Once you’re created your shortcut, you can drag its icon to your start menu, quick launch bar, taskbar (Windows 7) or simply leave it on your desktop. The next time you need to launch Task Manager, just click your new shortcut.

8 thoughts on “Three rare tips for Windows XP, Windows Vista, Windows 7

  1. John

    Taskkill Very useful for creating batch scripts to shut down multiple processes at once, but unfortunately it’s only available for Windows XP Pro, not XP Home.

    Reply
  2. Phil

    I tried your Taskkill on a running process but it said I was not authorized.

    Reply
    1. infoave Post author

      You are not an Administrator on your computer then – you need to run an elevated command prompt. To learn how to do that, just type “elevated command prompt” (without the quotes, in the search on this site.

      Reply
  3. Janice

    Hi…I love all your tips/tricks and info. Thank you so much. I have tried over and over again to do as you instructed so I could put a shortcut for Taskmanager on my desktop. When I copy and paste what you wrote, it never stays in BOLD! Then, I click continue and it tells me, that the file CANNOT BE FOUND.

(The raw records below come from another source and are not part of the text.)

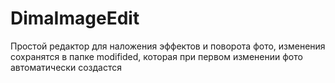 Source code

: # DimaImageEdit
Простой редактор для наложения эффектов и поворота фото, изменения сохранятся в папке modifided, которая при первом изменении фото автоматически создастся
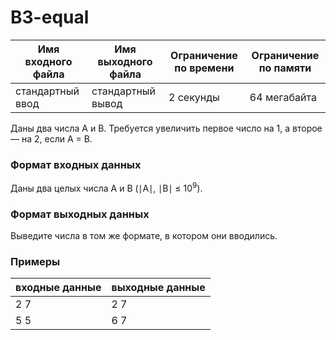 # B3-equal

|Имя входного файла|Имя выходного файла|Ограничение по времени|Ограничение по памяти|
|-|-|-|-|
|стандартный ввод|стандартный вывод|2 секунды|64 мегабайта|

Даны два числа A и B. Требуется увеличить первое число на 1, а второе — на 2, если A = B.
### Формат входных данных
Даны два целых числа A и B (∣A∣, ∣B∣ ≤ 10<sup>9</sup>).
### Формат выходных данных
Выведите числа в том же формате, в котором они вводились.
### Примеры
|входные данные|выходные данные|
|-|-|
|2 7|2 7|
|5 5|6 7|
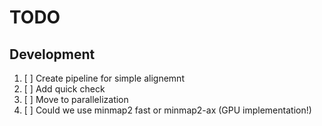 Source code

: # TODO

## Development

1. [ ] Create pipeline for simple alignemnt
2. [ ] Add quick check
3. [ ] Move to parallelization
4. [ ] Could we use minmap2 fast or minmap2-ax (GPU implementation!)
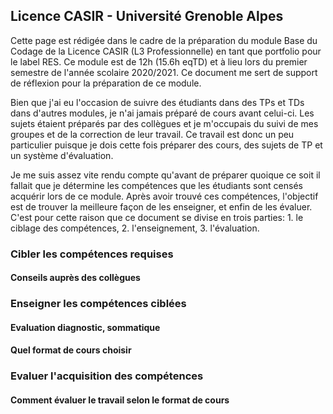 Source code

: ## Licence CASIR - Université Grenoble Alpes

Cette page est rédigée dans le cadre de la préparation du module Base du Codage de la Licence CASIR (L3 Professionnelle) en tant que portfolio pour le label RES. Ce module est de 12h (15.6h eqTD) et à lieu lors du premier semestre de l'année scolaire 2020/2021. Ce document me sert de support de réflexion pour la préparation de ce module.

Bien que j'ai eu l'occasion de suivre des étudiants dans des TPs et TDs dans d'autres modules, je n'ai jamais préparé de cours avant celui-ci. Les sujets étaient préparés par des collègues et je m'occupais du suivi de mes groupes et de la correction de leur travail. Ce travail est donc un peu particulier puisque je dois cette fois préparer des cours, des sujets de TP et un système d'évaluation.

Je me suis assez vite rendu compte qu'avant de préparer quoique ce soit il fallait que je détermine les compétences que les étudiants sont censés acquérir lors de ce module. Après avoir trouvé ces compétences, l'objectif est de trouver la meilleure façon de les enseigner, et enfin de les évaluer. C'est pour cette raison que ce document se divise en trois parties: 1. le ciblage des compétences, 2. l'enseignement, 3. l'évaluation.

### Cibler les compétences requises
#### Conseils auprès des collègues


### Enseigner les compétences ciblées
#### Evaluation diagnostic, sommatique
#### Quel format de cours choisir

### Evaluer l'acquisition des compétences
#### Comment évaluer le travail selon le format de cours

    Please HELP! What am I doing wrong?? Thanks again.

    Reply
  4. Ruebene

    The Tasklist window opens and starts loading the processes and then the window disappears. I tried several times. Any ideas?

    Reply
    1. infoave Post author

      It works. You’re not typing it correctly – it’s %windir%\system32\taskmgr.exe you’re leaving out the backslashes.